= Are You Scared to Get Happy? =

Are You Scared to Get Happy? was an influential 80s music fanzine published from Bristol, United Kingdom by Matt Haynes and Mark Carnell. Six issues were released between 1985 and 1987.

== Origins ==
Haynes and Carnell met as students at the University of Bristol. They were inspired to create Are You Scared to Get Happy? after reading another music-based zine, Kevin Pearce's Hungry Beat. They named their zine after lyrics from the song "Hip Hip" by the jangle pop band Hurrah!. Carnell left the publication after the release of the third issue, and Haynes continued on as the sole author.

== Publication ==
AYSTGH? was a DIY fanzine. It was created on A5-sized paper and was photocopied in colour. The zine had a vivid visual design. Its pages were saturated with a variety of bright colours — mostly red, blue, green, yellow, and purple. Both handwritten and type-written strips of text could be seen on the zine. The font styles included typewriter text and graffiti-style scrawlings. The zine utilized a collage-esque format of organization, interspersing colourful images and illustrations throughout the passages of text. The illustrations in the zine were done by a woman named Elaine.

As the zine was DIY, AYSTGH? was also self-published. Copies were often sold at music gigs, but were later sold at Revolver and Record Collector in Sheffield as well. Six issues in total were created and published between the years 1985 and 1987.

It concentrated on what would now be termed twee pop bands, and was notable for its hardline approach to the independent ethic and its expansive, lyrical writing style.

== Content ==
AYSTGH? was made up of essays detailing the creators' opinions on various twee pop bands and songs. The zine predominantly focused on up-and-coming indie-pop bands, rather than those that had mainstream representation. Some of the bands/artists featured in the zine were:
- Hurrah!
- Jasmine Minks
- Microdisney
- Biff Bang Pow!
- Julian Cope
- Primal Scream
- St. Christopher
- June Brides

Throughout their essays, the creators would also relate the music to their thoughts and experiences regarding relationships, politics, capitalism, and other social topics. However, AYSTGH? was regarded as part of the "cutie" period, in which the indie genre focused less on politics and more on the music. The zine wasn't entirely apolitical, but it didn't lean as passionately into politics as some of its punk-era predecessors did.

== Influence ==
AYSTGH? has been described as "the most canonical indie-pop fanzine." AYSTGH? is also credited with carving out the aesthetics that would help codify 1980s indie-pop as a genre.
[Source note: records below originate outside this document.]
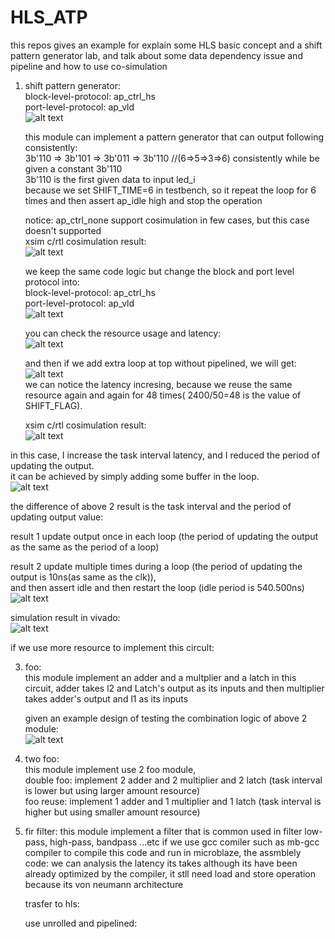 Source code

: # HLS_ATP
this repos gives an example for explain some HLS basic concept and a shift pattern generator lab, and talk about some data dependency issue and pipeline and how to use co-simulation  


1. shift pattern generator:     
   block-level-protocol: ap_ctrl_hs  
   port-level-protocol: ap_vld      
   ![alt text](https://github.com/joshuahwfwEE/HLS_ATP/blob/main/shift_pattern_ap_ctrl_hs.png?raw=true)  
   
   this module can implement a pattern generator that can output following consistently:    
   3b'110 => 3b'101 => 3b'011 => 3b'110  //(6=>5=>3=>6) consistently while be given a constant 3b'110    
   3b'110 is the first given data to input led_i    
   because we set SHIFT_TIME=6 in testbench, so it repeat the loop for 6 times and then assert ap_idle high and stop the operation  
   
   notice: ap_ctrl_none support cosimulation in few cases, but this case doesn't supported    
   xsim c/rtl cosimulation result:    
   ![alt text](https://github.com/joshuahwfwEE/HLS_ATP/blob/main/HLS_shift_pattern1.png?raw=true)    

   we keep the same code logic but change the block and port level protocol into:    
   block-level-protocol: ap_ctrl_hs    
   port-level-protocol: ap_vld    
   ![alt text](https://github.com/joshuahwfwEE/HLS_ATP/blob/main/shift_pattern_ap_ctrl_none.png?raw=true)  

   you can check the resource usage and latency:  
   ![alt text](https://github.com/joshuahwfwEE/HLS_ATP/blob/main/synthesis_graph.png?raw=true)

   and then if we add extra loop at top without pipelined,  we will get:  
   ![alt text](https://github.com/joshuahwfwEE/HLS_ATP/blob/main/looptop.png?raw=true)  
   we can notice the latency incresing, because we reuse the same resource again and again for 48 times( 2400/50=48 is the value of SHIFT_FLAG).
   
   
   xsim c/rtl cosimulation result:  
  ![alt text](https://github.com/joshuahwfwEE/HLS_ATP/blob/main/looptop_sim.png?raw=true)

 in this case, I increase the task interval latency, and I reduced the period of updating the output.  
 it can be achieved by simply adding some buffer in the loop.  
 ![alt text](https://github.com/joshuahwfwEE/HLS_ATP/blob/main/addbufinloop.png?raw=true)  

 the difference of above 2 result is the task interval and the period of updating output value:   
 
 result 1 update output once in each loop (the period of updating the output as the same as the period of a loop)  
 
 result 2 update multiple times during a loop (the period of updating the output is 10ns(as same as the clk)),  
 and then assert idle and then restart the loop (idle period is 540.500ns)  
 ![alt text](https://github.com/joshuahwfwEE/HLS_ATP/blob/main/addbufinloopsyth.png?raw=true)   

 simulation result in vivado:    
 ![alt text](https://github.com/joshuahwfwEE/HLS_ATP/blob/main/shift_pattern_gen_loopwithbuffer_wcfg.png?raw=true)    

   if we use more resource to implement this circult:
   




   
3. foo:  
   this module implement an adder and a multplier and a latch in this circuit,
   adder takes l2 and Latch's output as its inputs and then multiplier takes adder's output and l1 as its inputs

   given an example design of testing the combination logic of above 2 module:    
    ![alt text](https://github.com/joshuahwfwEE/HLS_ATP/blob/main/design1_pattern_plus_foo.png?raw=true)    

5. two foo:  
   this module implement use 2 foo module,  
   double foo: implement 2 adder and 2 multiplier and 2 latch (task interval is lower but using larger amount resource)  
   foo reuse: implement 1 adder and 1 multiplier and 1 latch (task interval is higher but using smaller amount resource)  

6. fir filter:
   this module implement a filter that is common used in filter low-pass, high-pass, bandpass ...etc
   if we use gcc comiler such as mb-gcc compiler to compile this code and run in microblaze,
   the assmblely code:
   we can analysis the latency its takes although its have been already optimized by the compiler, it stll need load and store operation because its von neumann architecture

   trasfer to hls:

   use unrolled and pipelined:
   
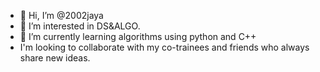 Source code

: - 👋 Hi, I’m @2002jaya
- 👀 I’m interested in DS&ALGO.
- 🌱 I’m currently learning algorithms using python and C++
- I'm looking to collaborate with my co-trainees and friends who always share new ideas.






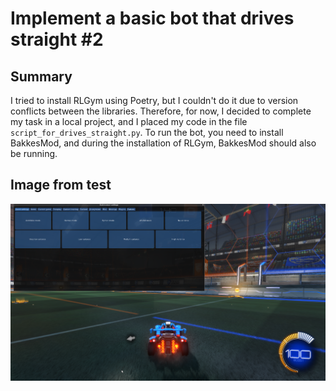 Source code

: # Implement a basic bot that drives straight #2

## Summary

I tried to install RLGym using Poetry, but I couldn't do it due to version conflicts between the libraries. Therefore, for now, I decided to complete my task in a local project, and I placed my code in the file `script_for_drives_straight.py`.
To run the bot, you need to install BakkesMod, and during the installation of RLGym, BakkesMod should also be running.

## Image from test
![img.png](img.png)
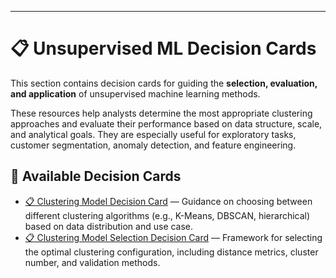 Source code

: ___
# 📋 Unsupervised ML Decision Cards

This section contains decision cards for guiding the **selection, evaluation, and application** of unsupervised machine learning methods. 
 
These resources help analysts determine the most appropriate clustering approaches and evaluate their performance based on data structure, scale, and analytical goals. They are especially useful for exploratory tasks, customer segmentation, anomaly detection, and feature engineering.

## 📂 Available Decision Cards

- [📋 Clustering Model Decision Card](📋%20Clustering%20Model%20Decision%20Card.md) — Guidance on choosing between different clustering algorithms (e.g., K-Means, DBSCAN, hierarchical) based on data distribution and use case.
- [📋 Clustering Model Selection Decision Card](📋%20Clustering%20Model%20Selection%20Decision%20Card.md) — Framework for selecting the optimal clustering configuration, including distance metrics, cluster number, and validation methods.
The zine played a part in the initial blossoming of the indie-pop movement, more so than the corporate record labels, who caught on to the movement later.
Many subsequent fanzines were influenced by AYSTGH?, and it was also a key influence on record labels such as Unpopular. Fanzines that have cited AYSTGH? as an influence include 373 Miles is a Very Long Way (1987), Disposable but Happy (1988), and Woosh (late 1980s). AYSTGH? set a trend in indie-pop fanzines by including flexi-discs. These had some of the earliest releases by bands such as Baby Lemonade, Remember Fun, The Clouds, The Bachelor Pad, Razorcuts, Talulah Gosh, The Siddeleys and Reserve, and several of the early Sarah Records bands. The series of flexi-discs – released on the Sha-La-La label – were shared across several fanzines operating at the time. Initially, these were Simply Thrilled, Baby Honey, and Trout Fishing In Leytonstone, and subsequently fanzines in Japan and Germany. Ultimately, 8 flexi-discs were released through Sha-La-La, and each disc sold over 2,000 copies.
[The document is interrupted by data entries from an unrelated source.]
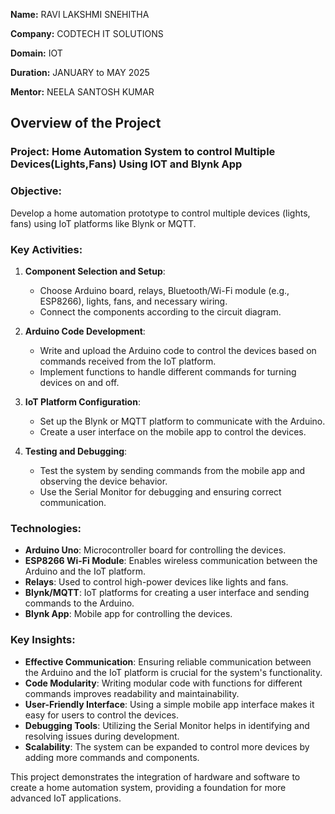 **Name:** RAVI LAKSHMI SNEHITHA

**Company:** CODTECH IT SOLUTIONS

**Domain:** IOT

**Duration:** JANUARY to MAY 2025

**Mentor:** NEELA SANTOSH KUMAR


## Overview of the Project 

### Project: Home Automation System to control Multiple Devices(Lights,Fans) Using IOT and Blynk App

### Objective:
Develop a home automation prototype to control multiple devices (lights, fans) using IoT platforms like Blynk or MQTT.

### Key Activities:
1. **Component Selection and Setup**:
   - Choose Arduino board, relays, Bluetooth/Wi-Fi module (e.g., ESP8266), lights, fans, and necessary wiring.
   - Connect the components according to the circuit diagram.

2. **Arduino Code Development**:
   - Write and upload the Arduino code to control the devices based on commands received from the IoT platform.
   - Implement functions to handle different commands for turning devices on and off.

3. **IoT Platform Configuration**:
   - Set up the Blynk or MQTT platform to communicate with the Arduino.
   - Create a user interface on the mobile app to control the devices.

4. **Testing and Debugging**:
   - Test the system by sending commands from the mobile app and observing the device behavior.
   - Use the Serial Monitor for debugging and ensuring correct communication.

### Technologies:
- **Arduino Uno**: Microcontroller board for controlling the devices.
- **ESP8266 Wi-Fi Module**: Enables wireless communication between the Arduino and the IoT platform.
- **Relays**: Used to control high-power devices like lights and fans.
- **Blynk/MQTT**: IoT platforms for creating a user interface and sending commands to the Arduino.
- **Blynk App**: Mobile app for controlling the devices.

### Key Insights:
- **Effective Communication**: Ensuring reliable communication between the Arduino and the IoT platform is crucial for the system's functionality.
- **Code Modularity**: Writing modular code with functions for different commands improves readability and maintainability.
- **User-Friendly Interface**: Using a simple mobile app interface makes it easy for users to control the devices.
- **Debugging Tools**: Utilizing the Serial Monitor helps in identifying and resolving issues during development.
- **Scalability**: The system can be expanded to control more devices by adding more commands and components.

This project demonstrates the integration of hardware and software to create a home automation system, providing a foundation for more advanced IoT applications.
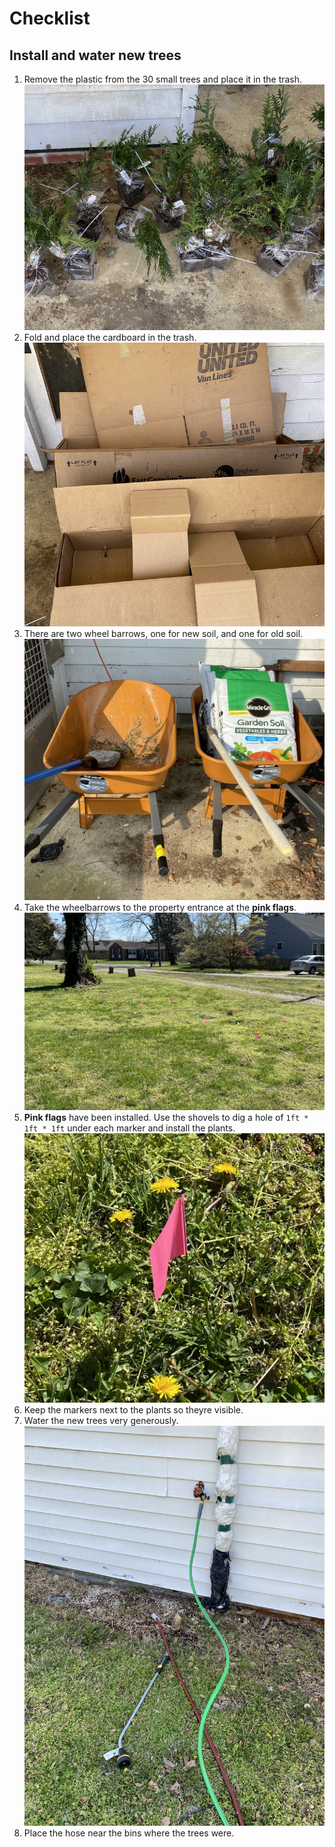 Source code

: 
# Checklist

## Install and water new trees

1. Remove the plastic from the 30 small trees and place it in the trash.
![](trees.jpg)
1. Fold and place the cardboard in the trash.
![](cardboard.jpg)
1. There are two wheel barrows, one for new soil, and one for old soil.
![](wheelbarrows.jpg)
1. Take the wheelbarrows to the property entrance at the **pink flags**.
![](marker1.jpg)
1. **Pink flags** have been installed. Use the shovels to dig a hole of `1ft * 1ft * 1ft` under each marker and install the plants.
![](marker2.jpg)
1. Keep the markers next to the plants so theyre visible.
1. Water the new trees very generously.
![](hose.jpg)
1. Place the hose near the bins where the trees were.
After publication of the zine stopped, Haynes went on to found the independent record label Sarah Records with fellow zinester Clare Wadd. The publication of AYSTGH? significantly influenced the creation of Sarah Records. Sarah provided a platform for young indie bands to share their music without the help of corporate labels, which was an idea present throughout AYSTGH? Haynes and Wadds, both zinesters, imbued Sarah Records with the "spirit of the fanzine," even creating Sarah zines and releasing them along with the records.